Pbro. Jorge Iván Gómez G.
La maternidad divina es uno de los dogmas marianos que hacen parte del “depósito de la fe”, junto a la Virginidad perpetua, la Inmaculada Concepción y la gloriosa asunción.
En la elaboración de estas notas considero oportuno enunciar algunos elementos que bien podrían ayudarnos a contextualizar y ubicar el tema que nos ocupa:
- En el actual calendario litúrgico, el primer día del año, se celebra la solemnidad de la maternidad divina de María. El propósito, entre otras cosas, es el de confiar a la Santísima Virgen María el nuevo año.
- Ciertamente emerge el ambiente navideño, ya que en este día concluye la octava de Navidad, iniciada precisamente en la noche santa del nacimiento del Salvador. En ese mismo contexto, en el domingo entre la Navidad y la solemnidad de la Madre de Dios, se ha celebrado la fiesta de la Sagrada Familia.
- La maternidad divina es uno de los dogmas marianos que hacen parte del “depósito de la fe”, junto a la Virginidad perpetua, la Inmaculada Concepción y la gloriosa asunción. Como tal, el dogma de la maternidad divina fue proclamado por el concilio de Éfeso en el año 431, teniendo como su acérrimo defensor e impulsor a Cirilo de Alejandría.
- Desde el punto de vista doctrinal, expresa la razón de ser de María en la historia de la salvación, por lo que es el eje de aquella área que se ocupa de “La Persona y Misión de María: la Mariología”. Y, así viene expresado por el Concilio Vaticano II (1962/1965) que en la Constitución dogmática sobre la Iglesia “Lumen Gentium” le dedica el capítulo VIII, cuyo título es: “La Bienaventurada Virgen María, Madre de Dios, en el misterio de Cristo y de la Iglesia”.
- El mismo Concilio, asocia la maternidad divina de María con el concepto de su maternidad espiritual, llamándole madre nuestra “en el orden de la gracia” (cf. LG 61) y, a su vez, le otorga el título de “madre de la Iglesia” (cf. LG 63).
La Maternidad divina[1] (Theotókos, Deipara, Dei Génetrix, Máter Dei: Concilio de Éfeso, 431; cf. CIC ns. 495; cf. Mt 1, 16-18; 2, 11-21; 12, 46-50; 13, 54-56; Mc 3, 31-35; 6, 1-6, Lc 1, 26-ss.; 2, 7; 8, 19-21; Jn 2, 1-6; 19, 25-27; Gál 4, 4; Rm 9, 5).
La exposición de esta verdad de fe en torno a la maternidad divina de María nos sugiere a partir de los textos bíblicos, arriba citados una serie de consideraciones:
a) En algunos de los textos bíblicos no aparece la expresión explícita: Madre de Dios; pero varios de los mismos le llaman Madre del Señor (Lc 1, 43) y Madre del Emmanuel (Mt 1, 23).

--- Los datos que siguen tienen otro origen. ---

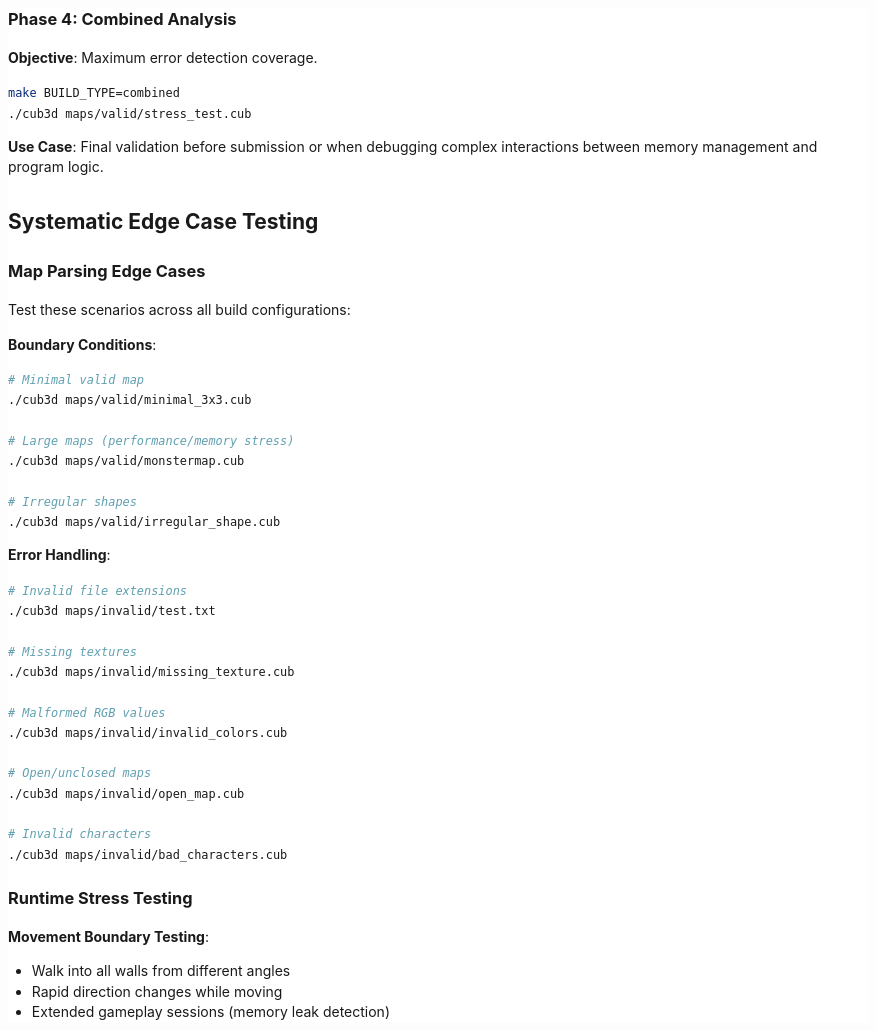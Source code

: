 ### Phase 4: Combined Analysis

**Objective**: Maximum error detection coverage.

```bash
make BUILD_TYPE=combined
./cub3d maps/valid/stress_test.cub
```

**Use Case**: Final validation before submission or when debugging complex interactions between memory management and program logic.

## Systematic Edge Case Testing

### Map Parsing Edge Cases

Test these scenarios across all build configurations:

**Boundary Conditions**:
```bash
# Minimal valid map
./cub3d maps/valid/minimal_3x3.cub

# Large maps (performance/memory stress)
./cub3d maps/valid/monstermap.cub

# Irregular shapes
./cub3d maps/valid/irregular_shape.cub
```

**Error Handling**:
```bash
# Invalid file extensions
./cub3d maps/invalid/test.txt

# Missing textures
./cub3d maps/invalid/missing_texture.cub

# Malformed RGB values
./cub3d maps/invalid/invalid_colors.cub

# Open/unclosed maps
./cub3d maps/invalid/open_map.cub

# Invalid characters
./cub3d maps/invalid/bad_characters.cub
```

### Runtime Stress Testing

**Movement Boundary Testing**:
- Walk into all walls from different angles
- Rapid direction changes while moving
- Extended gameplay sessions (memory leak detection)
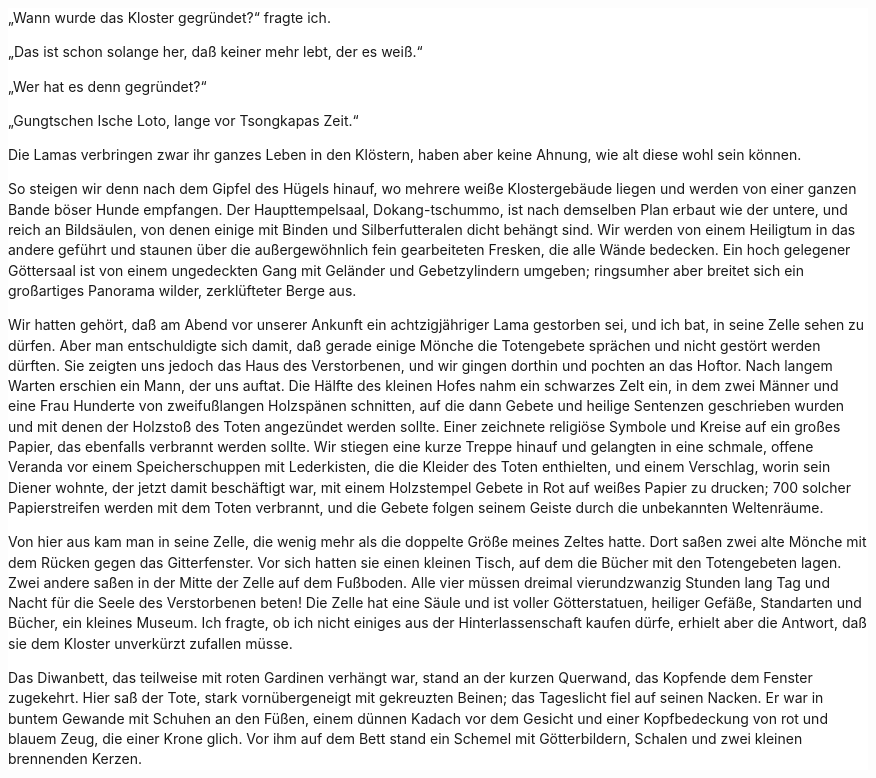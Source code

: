 „Wann wurde das Kloster gegründet?“ fragte ich.

„Das ist schon solange her, daß keiner mehr lebt, der es weiß.“

„Wer hat es denn gegründet?“

„Gungtschen Ische Loto, lange vor Tsongkapas Zeit.“

Die Lamas verbringen zwar ihr ganzes Leben in den Klöstern,
haben aber keine Ahnung, wie alt diese wohl sein können.

So steigen wir denn nach dem Gipfel des Hügels hinauf, wo mehrere
weiße Klostergebäude liegen und werden von einer ganzen Bande
böser Hunde empfangen. Der Haupttempelsaal, Dokang-tschummo, ist
nach demselben Plan erbaut wie der untere, und reich an Bildsäulen,
von denen einige mit Binden und Silberfutteralen dicht behängt sind.
Wir werden von einem Heiligtum in das andere geführt und staunen
über die außergewöhnlich fein gearbeiteten Fresken, die alle Wände
bedecken. Ein hoch gelegener Göttersaal ist von einem ungedeckten Gang
mit Geländer und Gebetzylindern umgeben; ringsumher aber breitet sich
ein großartiges Panorama wilder, zerklüfteter Berge aus.

Wir hatten gehört, daß am Abend vor unserer Ankunft ein
achtzigjähriger Lama gestorben sei, und ich bat, in seine Zelle sehen zu dürfen.
Aber man entschuldigte sich damit, daß gerade einige Mönche die Totengebete
sprächen und nicht gestört werden dürften. Sie zeigten uns jedoch
das Haus des Verstorbenen, und wir gingen dorthin und pochten an das
Hoftor. Nach langem Warten erschien ein Mann, der uns auftat. Die
Hälfte des kleinen Hofes nahm ein schwarzes Zelt ein, in dem zwei
Männer und eine Frau Hunderte von zweifußlangen Holzspänen schnitten,
auf die dann Gebete und heilige Sentenzen geschrieben wurden und
mit denen der Holzstoß des Toten angezündet werden sollte. Einer
zeichnete religiöse Symbole und Kreise auf ein großes Papier, das
ebenfalls verbrannt werden sollte. Wir stiegen eine kurze Treppe hinauf und
gelangten in eine schmale, offene Veranda vor einem Speicherschuppen
mit Lederkisten, die die Kleider des Toten enthielten, und einem
Verschlag, worin sein Diener wohnte, der jetzt damit beschäftigt war, mit
einem Holzstempel Gebete in Rot auf weißes Papier zu drucken; 700
solcher Papierstreifen werden mit dem Toten verbrannt, und die Gebete
folgen seinem Geiste durch die unbekannten Weltenräume.

Von hier aus kam man in seine Zelle, die wenig mehr als die
doppelte Größe meines Zeltes hatte. Dort saßen zwei alte Mönche mit
dem Rücken gegen das Gitterfenster. Vor sich hatten sie einen kleinen
Tisch, auf dem die Bücher mit den Totengebeten lagen. Zwei andere
saßen in der Mitte der Zelle auf dem Fußboden. Alle vier müssen
dreimal vierundzwanzig Stunden lang Tag und Nacht für die Seele des
Verstorbenen beten! Die Zelle hat eine Säule und ist voller
Götterstatuen, heiliger Gefäße, Standarten und Bücher, ein kleines Museum.
Ich fragte, ob ich nicht einiges aus der Hinterlassenschaft kaufen dürfe,
erhielt aber die Antwort, daß sie dem Kloster unverkürzt zufallen müsse.

Das Diwanbett, das teilweise mit roten Gardinen verhängt war,
stand an der kurzen Querwand, das Kopfende dem Fenster zugekehrt.
Hier saß der Tote, stark vornübergeneigt mit gekreuzten Beinen; das
Tageslicht fiel auf seinen Nacken. Er war in buntem Gewande mit
Schuhen an den Füßen, einem dünnen Kadach vor dem Gesicht und einer
Kopfbedeckung von rot und blauem Zeug, die einer Krone glich. Vor
ihm auf dem Bett stand ein Schemel mit Götterbildern, Schalen und
zwei kleinen brennenden Kerzen.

Por lo que, con base en ello, surgen varios interrogantes: ¿Cómo entender racionalmente que María es Madre de Dios? Además, suponiendo que se entienda de que Jesús es el Hijo de Dios, aparece otra cuestión al llamar a María Madre del Hijo de Dios, ya que ella no engendró sino la humanidad, que está unida substancialmente a la divinidad, por lo que habría de llamársele: “Madre del Verbo encarnado o Madre del Hijo de Dios hecho hombre”; además, María no podía ser Madre de Dios, pues ello supondría que es Madre del Padre y del Espíritu Santo. La respuesta a todos estos cuestionamientos nos vienen de los concilios cristológicos que, a partir de las Escrituras y la teología de los Padres, han de iluminarnos.

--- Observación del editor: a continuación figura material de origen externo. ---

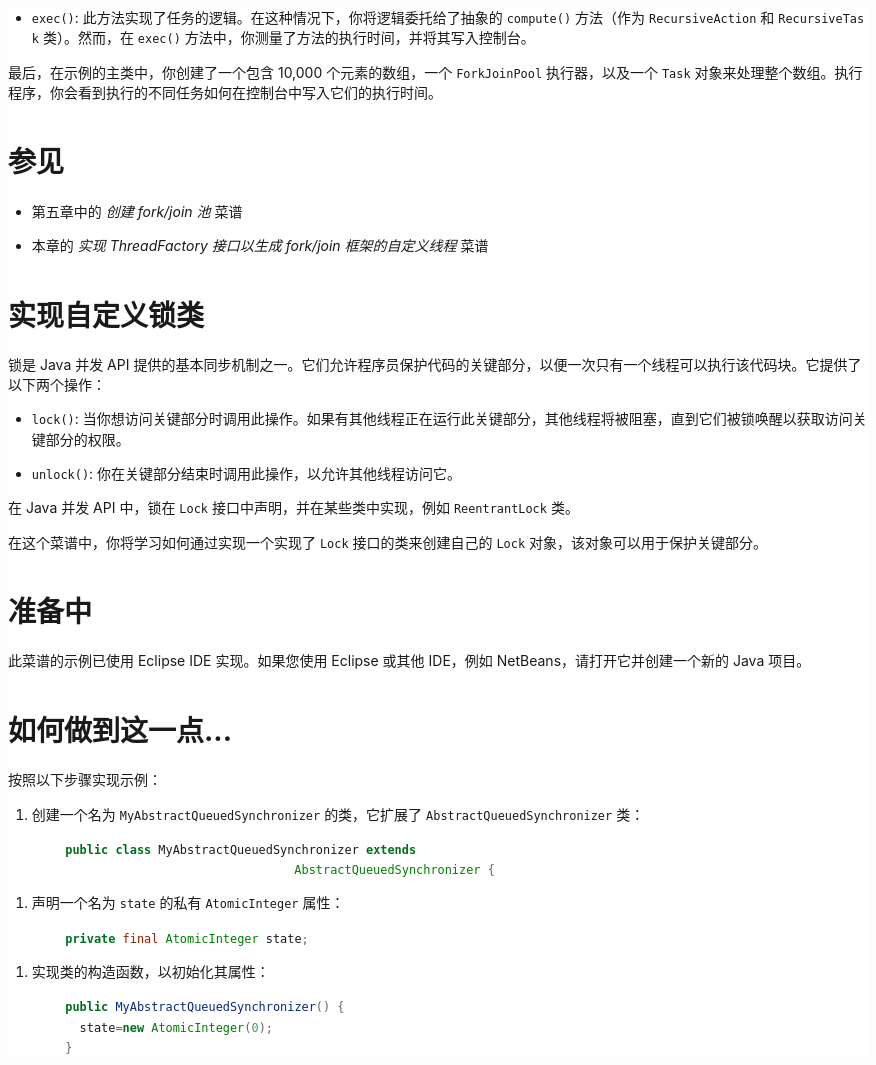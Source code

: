 +   `exec()`: 此方法实现了任务的逻辑。在这种情况下，你将逻辑委托给了抽象的 `compute()` 方法（作为 `RecursiveAction` 和 `RecursiveTask` 类）。然而，在 `exec()` 方法中，你测量了方法的执行时间，并将其写入控制台。

最后，在示例的主类中，你创建了一个包含 10,000 个元素的数组，一个 `ForkJoinPool` 执行器，以及一个 `Task` 对象来处理整个数组。执行程序，你会看到执行的不同任务如何在控制台中写入它们的执行时间。

# 参见

+   第五章中的 *创建 fork/join 池* 菜谱

+   本章的 *实现 ThreadFactory 接口以生成 fork/join 框架的自定义线程* 菜谱

# 实现自定义锁类

锁是 Java 并发 API 提供的基本同步机制之一。它们允许程序员保护代码的关键部分，以便一次只有一个线程可以执行该代码块。它提供了以下两个操作：

+   `lock()`: 当你想访问关键部分时调用此操作。如果有其他线程正在运行此关键部分，其他线程将被阻塞，直到它们被锁唤醒以获取访问关键部分的权限。

+   `unlock()`: 你在关键部分结束时调用此操作，以允许其他线程访问它。

在 Java 并发 API 中，锁在 `Lock` 接口中声明，并在某些类中实现，例如 `ReentrantLock` 类。

在这个菜谱中，你将学习如何通过实现一个实现了 `Lock` 接口的类来创建自己的 `Lock` 对象，该对象可以用于保护关键部分。

# 准备中

此菜谱的示例已使用 Eclipse IDE 实现。如果您使用 Eclipse 或其他 IDE，例如 NetBeans，请打开它并创建一个新的 Java 项目。

# 如何做到这一点...

按照以下步骤实现示例：

1.  创建一个名为 `MyAbstractQueuedSynchronizer` 的类，它扩展了 `AbstractQueuedSynchronizer` 类：

```java
        public class MyAbstractQueuedSynchronizer extends
                                        AbstractQueuedSynchronizer {

```

1.  声明一个名为 `state` 的私有 `AtomicInteger` 属性：

```java
        private final AtomicInteger state;

```

1.  实现类的构造函数，以初始化其属性：

```java
        public MyAbstractQueuedSynchronizer() { 
          state=new AtomicInteger(0); 
        }

```
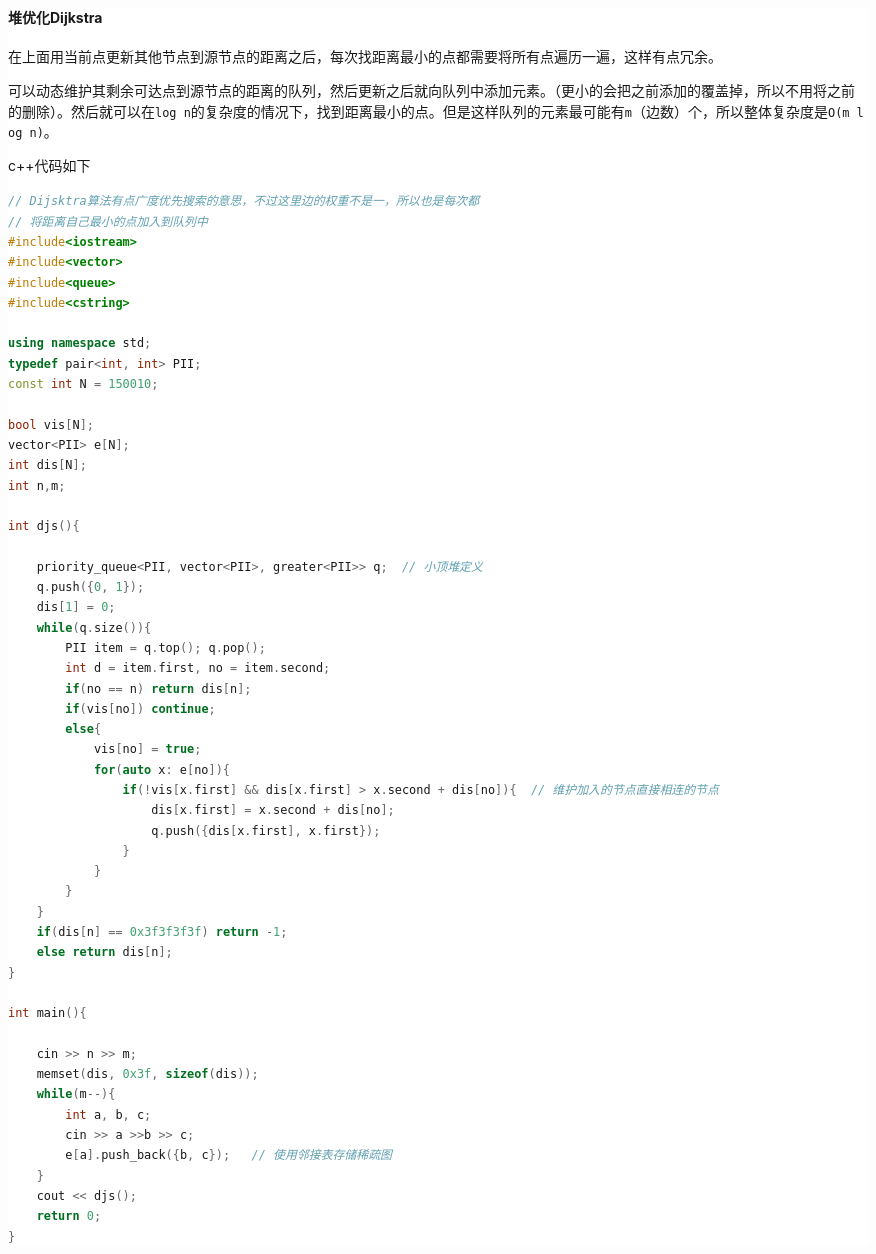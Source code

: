 #### 堆优化Dijkstra

在上面用当前点更新其他节点到源节点的距离之后，每次找距离最小的点都需要将所有点遍历一遍，这样有点冗余。

可以动态维护其剩余可达点到源节点的距离的队列，然后更新之后就向队列中添加元素。（更小的会把之前添加的覆盖掉，所以不用将之前的删除）。然后就可以在`log n`的复杂度的情况下，找到距离最小的点。但是这样队列的元素最可能有`m`（边数）个，所以整体复杂度是`O(m log n)`。

c++代码如下

```c++
// Dijsktra算法有点广度优先搜索的意思，不过这里边的权重不是一，所以也是每次都
// 将距离自己最小的点加入到队列中
#include<iostream>
#include<vector>
#include<queue>
#include<cstring>

using namespace std;
typedef pair<int, int> PII;
const int N = 150010;

bool vis[N];
vector<PII> e[N];
int dis[N];
int n,m;

int djs(){

    priority_queue<PII, vector<PII>, greater<PII>> q;  // 小顶堆定义
    q.push({0, 1});
    dis[1] = 0;
    while(q.size()){
        PII item = q.top(); q.pop();
        int d = item.first, no = item.second;
        if(no == n) return dis[n];
        if(vis[no]) continue;
        else{
            vis[no] = true;
            for(auto x: e[no]){
                if(!vis[x.first] && dis[x.first] > x.second + dis[no]){  // 维护加入的节点直接相连的节点
                    dis[x.first] = x.second + dis[no];
                    q.push({dis[x.first], x.first});
                }
            }
        }
    }
    if(dis[n] == 0x3f3f3f3f) return -1;
    else return dis[n];
}

int main(){

    cin >> n >> m;
    memset(dis, 0x3f, sizeof(dis));
    while(m--){
        int a, b, c;
        cin >> a >>b >> c;
        e[a].push_back({b, c});   // 使用邻接表存储稀疏图
    }
    cout << djs();
    return 0;
}
```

b) Desde antiguo, los primeros fieles, expresaron su fe en la maternidad divina de María. Testimonio de ello es la antiquísima oración de súplica: “Sub tuum praesidium” (bajo tu amparo nos acogemos, Santa Madre de Dios). En liturgia actual, este misterio de nuestra salvación viene colocado en el contexto de la Navidad y, concretamente, a la conclusión de la Octava de Navidad (1 de enero), como efectivamente aparece desde antiguo en la Liturgia de Roma y como ya afirmado antes en las presentes notas. Se trata de “celebrar la parte que tuvo María en el misterio de la salvación y exaltar la singular dignidad de que goza la Madre santa, por la cual merecimos recibir al autor de la vida” (cf. Marialis Cultus, de Pablo VI, n. 5).

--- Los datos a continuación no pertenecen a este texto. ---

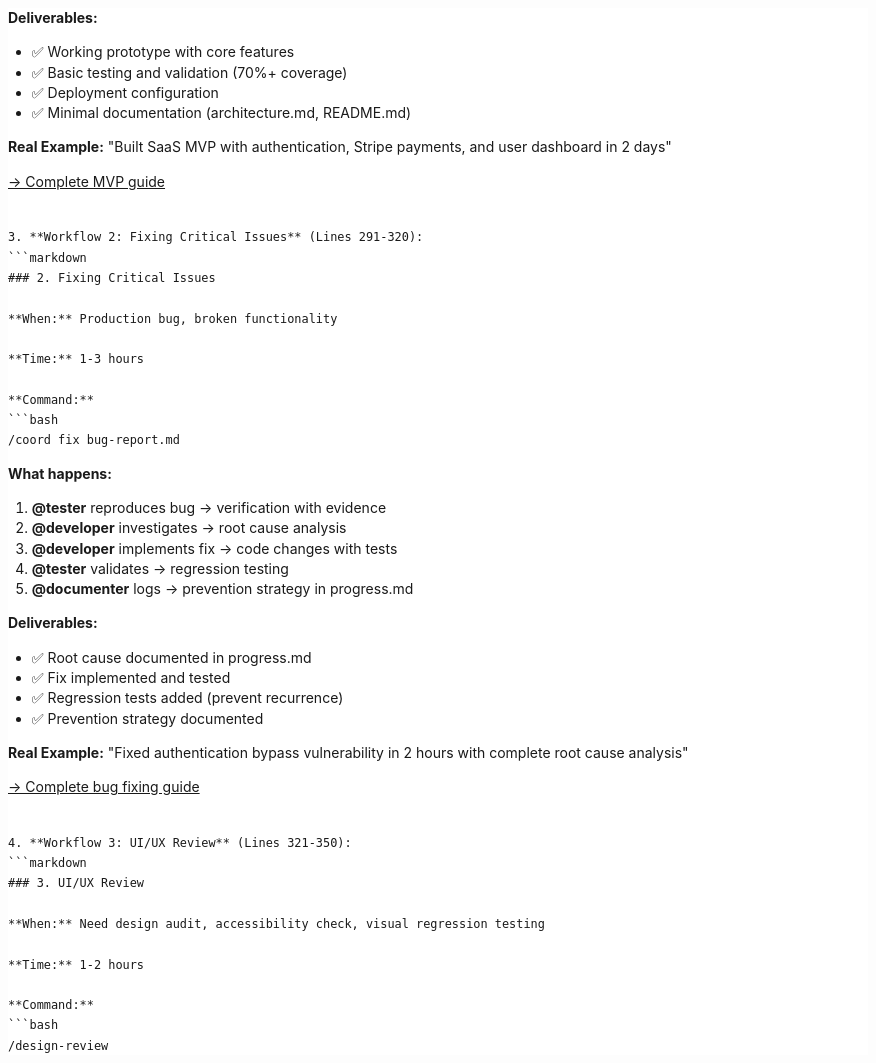    **Deliverables:**
   - ✅ Working prototype with core features
   - ✅ Basic testing and validation (70%+ coverage)
   - ✅ Deployment configuration
   - ✅ Minimal documentation (architecture.md, README.md)

   **Real Example:** "Built SaaS MVP with authentication, Stripe payments, and user dashboard in 2 days"

   [→ Complete MVP guide](docs/workflows/building-mvp.md)
   ```

3. **Workflow 2: Fixing Critical Issues** (Lines 291-320):
   ```markdown
   ### 2. Fixing Critical Issues

   **When:** Production bug, broken functionality

   **Time:** 1-3 hours

   **Command:**
   ```bash
   /coord fix bug-report.md
   ```

   **What happens:**
   1. **@tester** reproduces bug → verification with evidence
   2. **@developer** investigates → root cause analysis
   3. **@developer** implements fix → code changes with tests
   4. **@tester** validates → regression testing
   5. **@documenter** logs → prevention strategy in progress.md

   **Deliverables:**
   - ✅ Root cause documented in progress.md
   - ✅ Fix implemented and tested
   - ✅ Regression tests added (prevent recurrence)
   - ✅ Prevention strategy documented

   **Real Example:** "Fixed authentication bypass vulnerability in 2 hours with complete root cause analysis"

   [→ Complete bug fixing guide](docs/workflows/fixing-issues.md)
   ```

4. **Workflow 3: UI/UX Review** (Lines 321-350):
   ```markdown
   ### 3. UI/UX Review

   **When:** Need design audit, accessibility check, visual regression testing

   **Time:** 1-2 hours

   **Command:**
   ```bash
   /design-review
   ```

c) Esta fe viva se enfrenta a una crisis en el s. IV, causada por Nestorio, patriarca de Constantinopla, de la escuela Antioquena. Lo que está en juego es la comprensión de la realidad misma de Jesucristo y pone de manifiesto la verdad con relación a María: Nestorio enseñaba que María sólo engendró “el templo”, o sea, la naturaleza humana de Cristo en que Dios habitó… María sería Madre de Cristo (portadora de Dios), pero no Madre de Dios… La cuestión fundamental es la persona de Jesucristo: Una persona humana o la persona del Verbo increado de Dios…? Tanto Nestorio como Cirilo de Alejandría (escuela Alejandrina) acuden al Papa Celestino I, quien se pronuncia contra Nestorio, porque éste dividía a Cristo: “Sólo separando en Jesús humanidad y divinidad se puede negar que María es verdaderamente Madre de Dios…”[2]. El emperador Teodosio decide reunir un Concilio: Éfeso 431, que determina como el Credo de Nicea (año 325) se constituye en la regla para juzgar las doctrinas en discusión. Se lee la Carta segunda de Cirilo a Nestorio, que el Concilio aprobó solemnemente como la expresión de su fe:
Así confesamos un solo Cristo y un solo Señor… El cuerpo del Verbo no le es ajeno; con él está sentado ahora con su Padre… No son dos Hijos que están sentados con su Padre, sino uno sólo, a causa de la unión con su propia carne… No ha abandonado su ser divino ni su generación de Dios-Padre, sino que, tomando carne, ha permanecido lo que era. He aquí lo que enseña la fe ortodoxa (recta). He aquí lo que encontramos en la enseñanza de los santos Padres. Por eso se atrevieron a llamar Theotókos (Madre de Dios) a la santa Virgen. No que la naturaleza del Verbo o su divinidad haya tomado de la santa Virgen el principio de su existencia, sino que, porque de ella ha nacido este santo Cuerpo animado de un alma racional, a la que el Verbo se ha unido hipostáticamente, se dice que el Verbo ha sido engendrado según la carne.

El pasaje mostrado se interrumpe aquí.